Ces explications provoquent un malaise et le sentiment d’avoir voulu museler la parole des victimes pourtant si importante dans le traitement judiciaire des catastrophes.

Tout d’un coup, le rythme s’accelère, les magistrats composant le Tribunal entrent dans la salle d’audience et le procès débute.

Appel des témoins et experts, explications sur les dates de comparution, vérification d’état civil des prévenus et indication des faits qui leur sont reprochés.

Enfin, le Tribunal souhaite exprimé sa compassion pour les victimes et famille des victimes en énonçant le nom de chaque personne décédée ou bléssée suite à l’accident de cet avion mythique.

Mais, le processus judiciaire reprend très rapidement le dessus et les avocats de Continental ainsi que les avocats du représentant de la Direction Générale de l’Aviation Civile soutiennent que le procès ne peut avoir lieu, un des actes fondamentaux de la procédure étant, pour eux, irrégulier.

Lorsque la parole m’est donnée, je rappelle le rôle de la Fédération Nationale des Victimes d’Accidents Collectif (FENVAC) et les raisons pour lesquelles j’estime que ces moyens de nullité ne peuvent être retenus par le Tribunal comme étant une interprétation très personnelle des prévenus tant des éléments du dossier que de l’ordonnance ayant saisi le Tribunal.

J’indique également que le Tribunal ne doit pas être instrumentalisé comme l’a été certaine chaine de télévision ayant diffusé quelques jours avant l’ouverture du procès une nouvelle thèse soutenue par Continental Airlines.

Le Tribunal décide que ces difficultés seront tranchées à la fin du mois de mai 2010 et  nous pouvons alors abordé les éléments du dossier.

Nous commençons par la situation administrative du concorde concerné immatriculé F-BTSC, la situation administrative du personnel navigant (équipage), la maintenance des infrastructures et organisation générale des aéroports de Paris et enfin la maintenance du concorde.

Ces premières explications révèlent que les pistes font certes l’objet de vérifications régulières mais que par une subtilité de texte une inspection peut être considérée comme deux examens distincts !!! étonnant mais manifestement habituel pour les grands aéroports.

La planimétrie de la piste est alors examinée par le Tribunal et Continental Airlines reprend sa thèse du décalage de hauteur de certaine plaque constituant la piste, décalage qu’il convient d’appeler « Marche ». Cependant, les éléments de la procédure évoquent non pas une marche mais un trou au niveau de la jonction de deux plaques de béton, ce qui va à l’encontre des explications de Continental.

Le Tribunal aborde ensuite la maintenance Air France sur sa flotte de concorde.

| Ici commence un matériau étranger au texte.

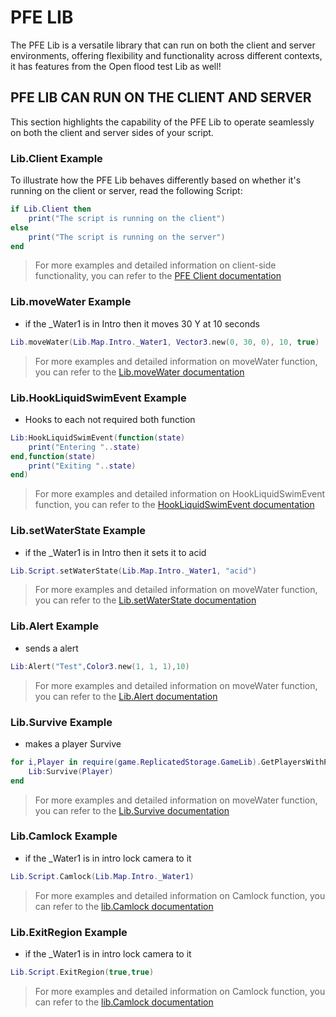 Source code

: # PFE LIB

The PFE Lib is a versatile library that can run on both the client and server environments, offering flexibility and functionality across different contexts, it has features from the Open flood test Lib as well!

## PFE LIB CAN RUN ON THE CLIENT AND SERVER

This section highlights the capability of the PFE Lib to operate seamlessly on both the client and server sides of your script.

### Lib.Client Example

To illustrate how the PFE Lib behaves differently based on whether it's running on the client or server, read the following Script:

```lua
if Lib.Client then
    print("The script is running on the client")
else
    print("The script is running on the server")
end
```

> For more examples and detailed information on client-side functionality, you can refer to the [PFE Client documentation](Pfe/Client.md)

### Lib.moveWater Example
- if the _Water1 is in Intro then it moves 30 Y at 10 seconds
```lua
Lib.moveWater(Lib.Map.Intro._Water1, Vector3.new(0, 30, 0), 10, true)
```

> For more examples and detailed information on moveWater function, you can refer to the [Lib.moveWater documentation](openfloodtest/Lib.moveWater.md)

### Lib.HookLiquidSwimEvent Example
- Hooks to each not required both function
```lua
Lib:HookLiquidSwimEvent(function(state)
	print("Entering "..state)
end,function(state)
	print("Exiting "..state)
end)
```

> For more examples and detailed information on HookLiquidSwimEvent function, you can refer to the [HookLiquidSwimEvent documentation](Pfe/HookLiquidSwimEvent.md)

### Lib.setWaterState Example
- if the _Water1 is in Intro then it sets it to acid
```lua
Lib.Script.setWaterState(Lib.Map.Intro._Water1, "acid")
```
> For more examples and detailed information on moveWater function, you can refer to the [Lib.setWaterState documentation](openfloodtest/Lib.setWaterState.md)

### Lib.Alert Example
- sends a alert
```lua
Lib:Alert("Test",Color3.new(1, 1, 1),10)
```
> For more examples and detailed information on moveWater function, you can refer to the [Lib.Alert documentation](Pfe/Alert.md)

### Lib.Survive Example
- makes a player Survive
```lua
for i,Player in require(game.ReplicatedStorage.GameLib).GetPlayersWithPlayState("Playing") do
	Lib:Survive(Player)
end
```
> For more examples and detailed information on moveWater function, you can refer to the [Lib.Survive documentation](Pfe/Survive.md)

### Lib.Camlock Example
- if the _Water1 is in intro lock camera to it
```lua
Lib.Script.Camlock(Lib.Map.Intro._Water1)
```
> For more examples and detailed information on Camlock function, you can refer to the [lib.Camlock documentation](openfloodtest/lib.Camlock.md)

### Lib.ExitRegion Example
- if the _Water1 is in intro lock camera to it
```lua
Lib.Script.ExitRegion(true,true)
```
> For more examples and detailed information on Camlock function, you can refer to the [lib.Camlock documentation](openfloodtest/lib.ExitRegion.md)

Certaines explications surprennent notamment lorsque nous apprenons que les mécaniciens effectuent des réparations sur la base de textes rédigés en anglais alors qu’ils ne maitrisent pas totalement cette langue et qu’ils préfèrent se référer aux schémas pour réaliser la réparation.

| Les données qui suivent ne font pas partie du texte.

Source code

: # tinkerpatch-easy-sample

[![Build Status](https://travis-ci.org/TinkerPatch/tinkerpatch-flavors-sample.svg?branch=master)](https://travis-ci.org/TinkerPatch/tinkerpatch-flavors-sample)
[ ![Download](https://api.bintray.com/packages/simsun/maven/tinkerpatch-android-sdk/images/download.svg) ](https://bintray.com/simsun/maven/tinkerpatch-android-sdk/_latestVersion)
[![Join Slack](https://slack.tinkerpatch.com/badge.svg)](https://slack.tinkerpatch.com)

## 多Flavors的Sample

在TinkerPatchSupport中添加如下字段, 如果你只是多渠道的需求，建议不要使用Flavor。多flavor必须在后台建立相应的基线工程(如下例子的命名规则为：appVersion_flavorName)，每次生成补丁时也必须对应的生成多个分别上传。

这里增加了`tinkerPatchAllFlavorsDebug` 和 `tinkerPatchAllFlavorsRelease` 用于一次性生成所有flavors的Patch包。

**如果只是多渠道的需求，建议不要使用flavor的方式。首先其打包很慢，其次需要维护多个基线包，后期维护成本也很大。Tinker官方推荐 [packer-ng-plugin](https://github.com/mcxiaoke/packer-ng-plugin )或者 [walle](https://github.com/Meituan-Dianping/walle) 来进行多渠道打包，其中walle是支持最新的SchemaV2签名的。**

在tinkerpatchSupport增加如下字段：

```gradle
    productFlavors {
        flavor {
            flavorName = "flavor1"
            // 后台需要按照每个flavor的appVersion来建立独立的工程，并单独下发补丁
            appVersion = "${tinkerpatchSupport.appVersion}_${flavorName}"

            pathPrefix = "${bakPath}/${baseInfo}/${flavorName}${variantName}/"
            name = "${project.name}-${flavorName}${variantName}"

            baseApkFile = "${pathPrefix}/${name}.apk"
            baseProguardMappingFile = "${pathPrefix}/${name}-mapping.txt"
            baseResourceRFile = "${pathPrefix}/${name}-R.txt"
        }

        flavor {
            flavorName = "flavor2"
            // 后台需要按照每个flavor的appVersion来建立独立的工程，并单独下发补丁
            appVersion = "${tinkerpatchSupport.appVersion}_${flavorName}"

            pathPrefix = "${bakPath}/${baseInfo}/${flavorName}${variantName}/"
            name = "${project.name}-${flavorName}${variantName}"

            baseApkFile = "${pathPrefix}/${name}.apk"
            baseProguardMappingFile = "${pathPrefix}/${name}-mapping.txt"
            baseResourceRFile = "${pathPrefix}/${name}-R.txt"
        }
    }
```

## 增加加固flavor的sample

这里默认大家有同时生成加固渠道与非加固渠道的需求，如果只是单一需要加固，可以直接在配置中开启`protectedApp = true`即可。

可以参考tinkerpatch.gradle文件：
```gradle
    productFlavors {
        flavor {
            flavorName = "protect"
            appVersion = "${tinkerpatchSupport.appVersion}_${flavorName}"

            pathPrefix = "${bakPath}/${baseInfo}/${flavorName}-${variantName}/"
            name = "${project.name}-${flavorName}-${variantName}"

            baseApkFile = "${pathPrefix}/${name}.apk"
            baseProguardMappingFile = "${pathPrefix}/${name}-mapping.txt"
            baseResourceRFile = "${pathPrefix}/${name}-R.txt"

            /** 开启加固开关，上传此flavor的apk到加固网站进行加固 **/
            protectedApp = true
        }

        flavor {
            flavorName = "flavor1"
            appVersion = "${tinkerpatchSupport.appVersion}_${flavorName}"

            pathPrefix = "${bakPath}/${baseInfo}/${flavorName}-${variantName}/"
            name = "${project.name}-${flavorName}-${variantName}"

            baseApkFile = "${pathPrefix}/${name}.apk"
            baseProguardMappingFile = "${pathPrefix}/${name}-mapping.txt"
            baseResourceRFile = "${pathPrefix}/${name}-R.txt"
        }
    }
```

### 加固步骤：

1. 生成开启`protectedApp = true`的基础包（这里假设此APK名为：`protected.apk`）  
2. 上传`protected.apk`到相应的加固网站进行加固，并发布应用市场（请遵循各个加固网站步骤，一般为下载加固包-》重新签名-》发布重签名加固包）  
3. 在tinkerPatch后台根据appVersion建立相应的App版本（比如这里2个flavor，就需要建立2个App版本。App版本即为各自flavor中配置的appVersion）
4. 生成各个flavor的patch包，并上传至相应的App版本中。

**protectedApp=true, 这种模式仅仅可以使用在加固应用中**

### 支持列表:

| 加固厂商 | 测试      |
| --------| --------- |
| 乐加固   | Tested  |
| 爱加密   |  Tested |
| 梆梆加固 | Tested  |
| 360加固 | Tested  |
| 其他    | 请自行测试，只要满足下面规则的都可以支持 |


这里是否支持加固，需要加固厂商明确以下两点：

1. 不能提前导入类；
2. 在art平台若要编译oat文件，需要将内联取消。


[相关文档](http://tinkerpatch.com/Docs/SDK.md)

Cet état de fait à d’ailleurs mener à une réparation au terme de laquelle les mécaniciens ont oublié d’installer une des pièces composant le train d’atterrissage.

Nouveau malaise que Continental souhaite exploité pour sa défense.

Cependant, j’indique qu’aussi surprenant que cela puisse paraitre, la réparation en question n’a eu aucun effet sur les causes de l’accident, les experts sont formels à ce sujet.

La première semaine d’audience s’achève et les débats reprendront mardi 9 février 2010 à 13 h 30.